• **Task directions**
Go through the lines below and copy each one that holds the string "used".

• **Records supplied**

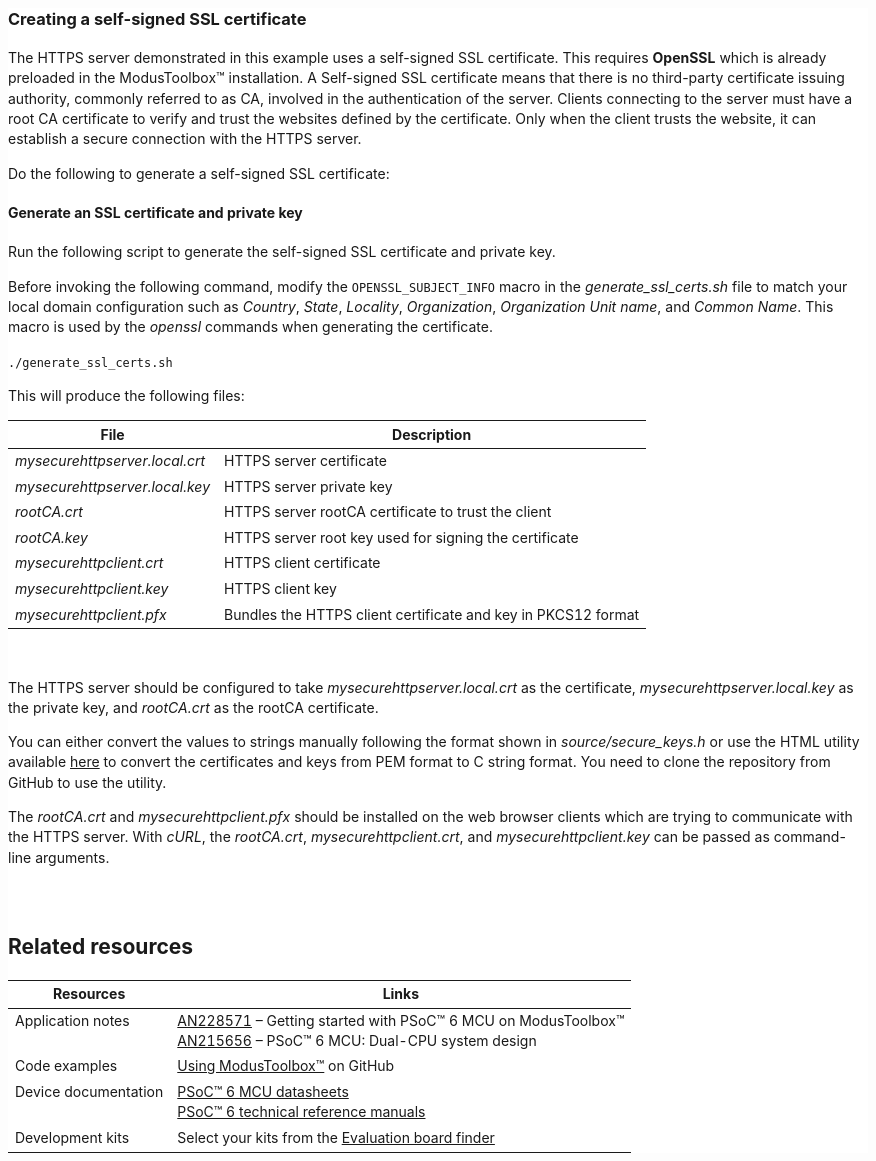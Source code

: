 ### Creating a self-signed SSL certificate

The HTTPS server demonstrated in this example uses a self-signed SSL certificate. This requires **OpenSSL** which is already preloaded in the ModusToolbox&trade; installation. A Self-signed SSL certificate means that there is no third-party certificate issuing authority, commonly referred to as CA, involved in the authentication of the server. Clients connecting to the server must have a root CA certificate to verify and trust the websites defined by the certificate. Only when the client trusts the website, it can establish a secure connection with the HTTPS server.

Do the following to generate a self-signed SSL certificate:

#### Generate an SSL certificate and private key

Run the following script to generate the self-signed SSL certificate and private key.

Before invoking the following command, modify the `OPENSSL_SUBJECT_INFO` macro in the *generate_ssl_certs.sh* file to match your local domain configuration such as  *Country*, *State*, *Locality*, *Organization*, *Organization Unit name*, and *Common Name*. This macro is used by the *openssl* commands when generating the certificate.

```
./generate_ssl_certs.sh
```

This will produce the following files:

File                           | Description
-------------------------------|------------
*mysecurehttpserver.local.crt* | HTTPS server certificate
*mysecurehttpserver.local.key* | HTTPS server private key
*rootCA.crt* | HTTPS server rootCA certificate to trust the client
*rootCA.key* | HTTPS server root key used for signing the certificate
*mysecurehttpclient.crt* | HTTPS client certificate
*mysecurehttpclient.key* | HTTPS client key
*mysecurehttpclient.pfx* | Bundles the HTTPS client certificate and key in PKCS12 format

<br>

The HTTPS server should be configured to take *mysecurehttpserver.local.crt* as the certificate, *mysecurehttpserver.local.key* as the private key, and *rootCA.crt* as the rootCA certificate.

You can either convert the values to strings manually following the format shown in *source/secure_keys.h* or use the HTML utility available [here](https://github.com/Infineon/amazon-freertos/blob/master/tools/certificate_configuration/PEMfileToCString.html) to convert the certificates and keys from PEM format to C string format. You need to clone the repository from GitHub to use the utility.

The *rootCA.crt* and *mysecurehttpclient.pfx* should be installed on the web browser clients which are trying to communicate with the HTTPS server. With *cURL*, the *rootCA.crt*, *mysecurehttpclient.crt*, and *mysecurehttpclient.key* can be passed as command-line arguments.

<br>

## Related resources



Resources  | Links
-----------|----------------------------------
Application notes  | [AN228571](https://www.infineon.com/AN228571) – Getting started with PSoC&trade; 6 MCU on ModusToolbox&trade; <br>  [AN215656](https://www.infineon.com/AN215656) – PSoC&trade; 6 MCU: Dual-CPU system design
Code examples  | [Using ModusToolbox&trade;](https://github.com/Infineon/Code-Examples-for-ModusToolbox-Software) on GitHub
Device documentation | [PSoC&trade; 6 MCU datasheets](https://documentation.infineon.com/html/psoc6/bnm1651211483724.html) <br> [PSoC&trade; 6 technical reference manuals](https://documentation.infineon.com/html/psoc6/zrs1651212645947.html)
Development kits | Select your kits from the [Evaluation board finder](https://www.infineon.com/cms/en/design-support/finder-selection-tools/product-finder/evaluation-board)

==

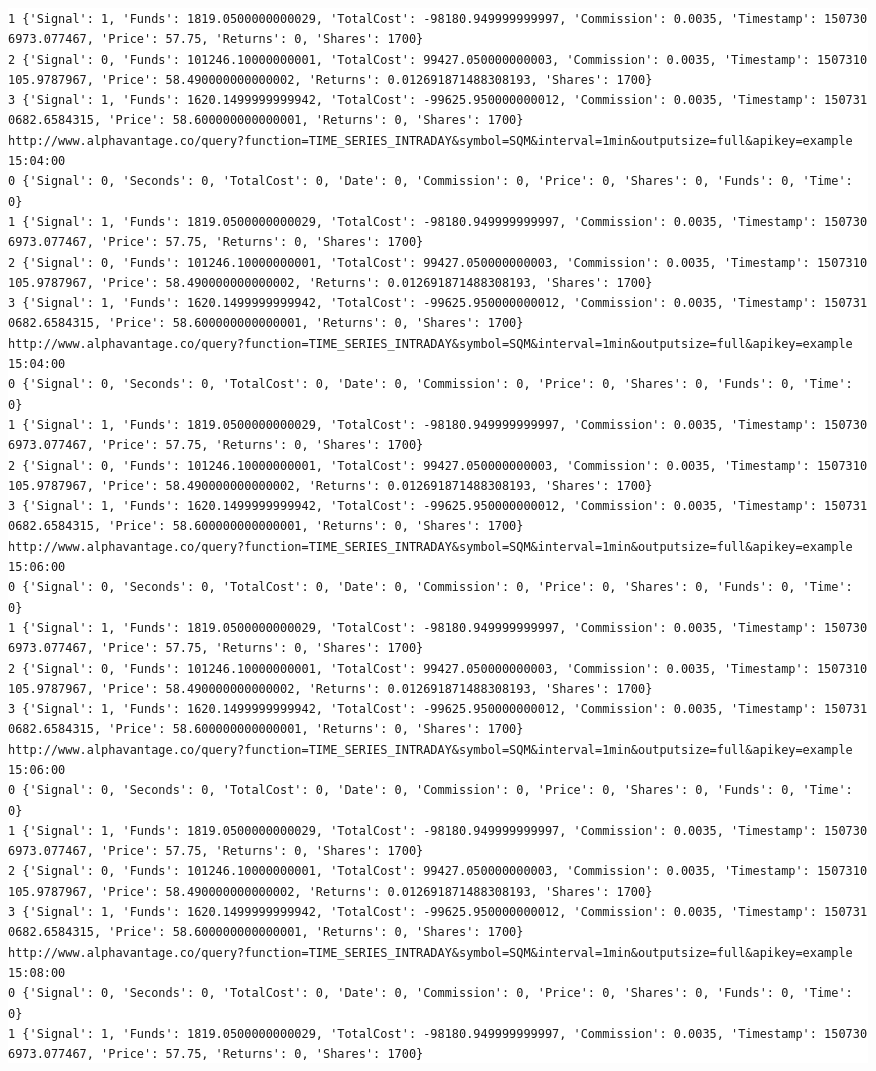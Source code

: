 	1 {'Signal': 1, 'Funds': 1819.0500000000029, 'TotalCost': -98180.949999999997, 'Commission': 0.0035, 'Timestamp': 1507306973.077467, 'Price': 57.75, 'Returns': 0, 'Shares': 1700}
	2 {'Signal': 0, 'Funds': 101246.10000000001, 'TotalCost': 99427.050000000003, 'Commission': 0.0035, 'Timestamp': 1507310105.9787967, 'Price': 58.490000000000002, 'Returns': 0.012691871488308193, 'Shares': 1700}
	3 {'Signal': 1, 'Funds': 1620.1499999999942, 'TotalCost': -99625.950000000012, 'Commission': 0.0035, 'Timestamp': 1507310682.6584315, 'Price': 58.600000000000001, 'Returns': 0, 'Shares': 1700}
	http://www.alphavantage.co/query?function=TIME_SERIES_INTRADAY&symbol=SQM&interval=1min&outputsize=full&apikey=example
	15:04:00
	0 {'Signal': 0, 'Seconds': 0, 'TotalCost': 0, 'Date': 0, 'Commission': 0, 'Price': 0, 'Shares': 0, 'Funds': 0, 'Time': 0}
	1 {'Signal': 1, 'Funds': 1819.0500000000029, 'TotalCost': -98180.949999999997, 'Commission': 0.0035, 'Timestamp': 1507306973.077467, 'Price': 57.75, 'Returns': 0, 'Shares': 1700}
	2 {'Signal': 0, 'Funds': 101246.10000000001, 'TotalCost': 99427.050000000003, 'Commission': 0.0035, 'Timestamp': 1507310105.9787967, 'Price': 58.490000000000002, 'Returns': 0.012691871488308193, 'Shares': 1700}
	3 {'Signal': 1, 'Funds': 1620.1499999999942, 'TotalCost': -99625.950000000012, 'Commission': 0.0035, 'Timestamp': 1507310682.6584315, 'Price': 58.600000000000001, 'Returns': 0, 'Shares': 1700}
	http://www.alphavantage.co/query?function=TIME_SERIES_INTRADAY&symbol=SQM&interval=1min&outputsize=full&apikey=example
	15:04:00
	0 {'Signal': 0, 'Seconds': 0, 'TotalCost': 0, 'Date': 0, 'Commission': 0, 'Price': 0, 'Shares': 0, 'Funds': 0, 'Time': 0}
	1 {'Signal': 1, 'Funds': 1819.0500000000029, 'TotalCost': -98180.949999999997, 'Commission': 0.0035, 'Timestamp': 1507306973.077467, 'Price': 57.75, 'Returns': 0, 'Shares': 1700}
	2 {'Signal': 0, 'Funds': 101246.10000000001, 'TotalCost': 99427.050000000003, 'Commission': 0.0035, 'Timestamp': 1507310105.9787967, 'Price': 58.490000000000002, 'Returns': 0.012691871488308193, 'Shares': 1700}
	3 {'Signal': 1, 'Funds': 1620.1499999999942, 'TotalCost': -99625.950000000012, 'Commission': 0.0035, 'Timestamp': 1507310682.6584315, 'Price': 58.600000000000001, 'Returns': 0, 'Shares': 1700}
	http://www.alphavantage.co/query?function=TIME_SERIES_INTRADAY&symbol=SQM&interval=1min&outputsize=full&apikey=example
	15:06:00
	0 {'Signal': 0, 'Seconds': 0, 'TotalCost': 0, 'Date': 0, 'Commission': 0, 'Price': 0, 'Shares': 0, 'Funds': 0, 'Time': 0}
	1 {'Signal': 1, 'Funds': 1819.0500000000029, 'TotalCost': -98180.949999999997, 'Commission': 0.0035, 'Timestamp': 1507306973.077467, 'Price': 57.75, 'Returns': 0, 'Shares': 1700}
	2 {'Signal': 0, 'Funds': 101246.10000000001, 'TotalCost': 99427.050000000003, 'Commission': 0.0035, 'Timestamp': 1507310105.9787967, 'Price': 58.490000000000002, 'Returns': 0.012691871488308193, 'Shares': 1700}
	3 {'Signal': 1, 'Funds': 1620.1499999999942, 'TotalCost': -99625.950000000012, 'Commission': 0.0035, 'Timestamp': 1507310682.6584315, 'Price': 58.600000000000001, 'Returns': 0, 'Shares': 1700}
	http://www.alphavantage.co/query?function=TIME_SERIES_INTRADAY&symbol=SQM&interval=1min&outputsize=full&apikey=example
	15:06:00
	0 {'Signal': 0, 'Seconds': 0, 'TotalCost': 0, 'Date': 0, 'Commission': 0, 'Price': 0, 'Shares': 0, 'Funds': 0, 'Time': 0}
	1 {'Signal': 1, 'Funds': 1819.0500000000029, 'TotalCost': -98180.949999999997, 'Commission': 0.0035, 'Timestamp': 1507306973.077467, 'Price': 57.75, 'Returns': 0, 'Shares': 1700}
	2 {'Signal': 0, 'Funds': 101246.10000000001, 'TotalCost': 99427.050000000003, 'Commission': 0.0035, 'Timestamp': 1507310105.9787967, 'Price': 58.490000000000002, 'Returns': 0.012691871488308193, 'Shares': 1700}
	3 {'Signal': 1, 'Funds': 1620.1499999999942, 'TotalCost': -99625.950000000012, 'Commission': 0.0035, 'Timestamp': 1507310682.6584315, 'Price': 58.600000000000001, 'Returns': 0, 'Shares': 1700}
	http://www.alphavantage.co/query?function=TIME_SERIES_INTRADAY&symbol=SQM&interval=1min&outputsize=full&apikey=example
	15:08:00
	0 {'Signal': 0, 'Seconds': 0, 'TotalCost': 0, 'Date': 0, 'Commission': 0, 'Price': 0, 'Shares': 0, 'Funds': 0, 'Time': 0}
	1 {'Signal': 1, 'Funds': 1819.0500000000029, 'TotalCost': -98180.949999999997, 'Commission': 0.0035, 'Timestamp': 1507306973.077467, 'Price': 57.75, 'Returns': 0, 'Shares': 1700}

• **Solution for this task**
Before invoking the following command, modify the `OPENSSL_SUBJECT_INFO` macro in the *generate_ssl_certs.sh* file to match your local domain configuration such as  *Country*, *State*, *Locality*, *Organization*, *Organization Unit name*, and *Common Name*. This macro is used by the *openssl* commands when generating the certificate.
*rootCA.key* | HTTPS server root key used for signing the certificate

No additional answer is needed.